In defining our non-variable CpG list, we were agnostic to normalization methods and did not correct for batch effects between laboratories, beyond removing samples with low sample-sample correlations. We have therefore left in variability in the data due to technical factors that would have been minimized had we combined the data for normalization and performed batch correction. Our list of non-variable CpGs is thus conservative, but should be robust to study specific technical variability, increasing its utility in the community.

We have demonstrated the utility of the filtration in the analysis of smoke exposure in GSE53045, as the successful identification of differential DNAm at the true positive AHRR and the identification of more CpGs genome wide with significantly differentially DNAm.
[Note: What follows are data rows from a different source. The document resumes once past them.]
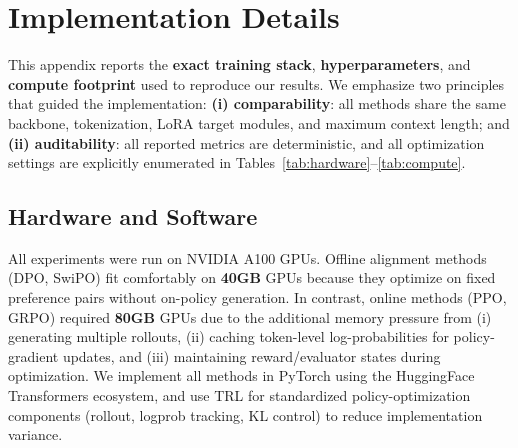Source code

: \section{Implementation Details}
\label{sec:appendix_implementation}

\vspace{-0.25em}
\noindent
This appendix reports the \textbf{exact training stack}, \textbf{hyperparameters}, and \textbf{compute footprint} used to reproduce our results.
We emphasize two principles that guided the implementation:
\textbf{(i) comparability}: all methods share the same backbone, tokenization, LoRA target modules, and maximum context length; and
\textbf{(ii) auditability}: all reported metrics are deterministic, and all optimization settings are explicitly enumerated in Tables~\ref{tab:hardware}--\ref{tab:compute}.

\subsection{Hardware and Software}

\vspace{-0.25em}
\noindent
All experiments were run on NVIDIA A100 GPUs. Offline alignment methods (\textsc{DPO}, SwiPO) fit comfortably on \textbf{40GB} GPUs because they optimize on fixed preference pairs without on-policy generation.
In contrast, online methods (\textsc{PPO}, \textsc{GRPO}) required \textbf{80GB} GPUs due to the additional memory pressure from (i) generating multiple rollouts, (ii) caching token-level log-probabilities for policy-gradient updates, and (iii) maintaining reward/evaluator states during optimization.
We implement all methods in PyTorch using the HuggingFace Transformers ecosystem, and use TRL for standardized policy-optimization components (rollout, logprob tracking, KL control) to reduce implementation variance.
We do not propose simply observing more CpGs with differential DNAm as a good metric for the utility of our data reduction method, as some of the significant CpGs identified with filtration will be false positives. However, in combination with the observation of significant differential DNAm at the true positive, AHRR, more consistently with filtration, we are confident that our data reduction method will have utility in allowing identification of replicable differential DNAm in other datasets. Filtering for data reduction will be particularly useful when there is an expectation of CpGs with strong differential methylation signals (>5%); so, the expected magnitude of DNAm change should be carefully considered by the researcher before applying any data reduction. In concert with a stringent biological filter for the change in DNAm level between groups (5–10%) [1, 29], and validation of the 450K results with another technology such as pyrosequencing [1], this tissue specific DNAm data dimensionality reduction method may allow for better and more stringent identification of epigenetic signatures of exposure or disease.


While the ability to define a tissue specific non-variable list will ultimately depend on the amount of data available for the tissue in public repositories, we expect there are already other tissues of interest with sufficient 450K data for which a useful list of non-variable CpGs could be developed. We have therefore made our code for building tissue specific non-variable lists available on GitHub ( We hope our analysis can be reapplied in the future to update the non-variable CpGs lists for blood, buccal epithelial cells and placenta as more samples become available, and be expanded to more tissues. Additionally, with the increased dimensionality of the newly released Illumina Infinium EPIC array, the need for tissue specific dimensionality reduction will be even greater. The analysis we have outlined and made available can easily be applied to EPIC array datasets as more are released [30].